■ WHAT YOU HAVE TO DO:
Transcribe all of the data, leaving nothing out and changing nothing.

Stored data entries:

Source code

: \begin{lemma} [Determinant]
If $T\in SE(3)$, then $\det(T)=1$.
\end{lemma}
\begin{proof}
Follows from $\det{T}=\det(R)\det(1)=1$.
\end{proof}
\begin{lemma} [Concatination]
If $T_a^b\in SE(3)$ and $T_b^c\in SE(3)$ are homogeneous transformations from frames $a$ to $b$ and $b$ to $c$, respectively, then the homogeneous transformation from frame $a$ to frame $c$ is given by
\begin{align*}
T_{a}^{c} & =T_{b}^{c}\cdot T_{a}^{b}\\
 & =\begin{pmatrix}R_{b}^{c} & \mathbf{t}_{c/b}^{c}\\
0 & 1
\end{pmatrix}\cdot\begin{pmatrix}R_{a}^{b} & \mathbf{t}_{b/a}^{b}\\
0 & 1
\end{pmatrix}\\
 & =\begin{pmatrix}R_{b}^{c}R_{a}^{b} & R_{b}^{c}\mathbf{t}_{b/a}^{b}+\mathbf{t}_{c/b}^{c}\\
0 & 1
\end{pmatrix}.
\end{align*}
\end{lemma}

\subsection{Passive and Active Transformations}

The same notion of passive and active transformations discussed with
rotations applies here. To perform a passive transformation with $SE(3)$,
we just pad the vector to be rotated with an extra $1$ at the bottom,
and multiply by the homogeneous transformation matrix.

■ ANSWER:
Source code

: \begin{lemma} [Determinant]
If $T\in SE(3)$, then $\det(T)=1$.
\end{lemma}
\begin{proof}
Follows from $\det{T}=\det(R)\det(1)=1$.
\end{proof}
\begin{lemma} [Concatination]
If $T_a^b\in SE(3)$ and $T_b^c\in SE(3)$ are homogeneous transformations from frames $a$ to $b$ and $b$ to $c$, respectively, then the homogeneous transformation from frame $a$ to frame $c$ is given by
\begin{align*}
T_{a}^{c} & =T_{b}^{c}\cdot T_{a}^{b}\\
 & =\begin{pmatrix}R_{b}^{c} & \mathbf{t}_{c/b}^{c}\\
0 & 1
\end{pmatrix}\cdot\begin{pmatrix}R_{a}^{b} & \mathbf{t}_{b/a}^{b}\\
0 & 1
\end{pmatrix}\\
 & =\begin{pmatrix}R_{b}^{c}R_{a}^{b} & R_{b}^{c}\mathbf{t}_{b/a}^{b}+\mathbf{t}_{c/b}^{c}\\
0 & 1
\end{pmatrix}.
\end{align*}
\end{lemma}

\subsection{Passive and Active Transformations}

The same notion of passive and active transformations discussed with
rotations applies here. To perform a passive transformation with $SE(3)$,
we just pad the vector to be rotated with an extra $1$ at the bottom,
and multiply by the homogeneous transformation matrix.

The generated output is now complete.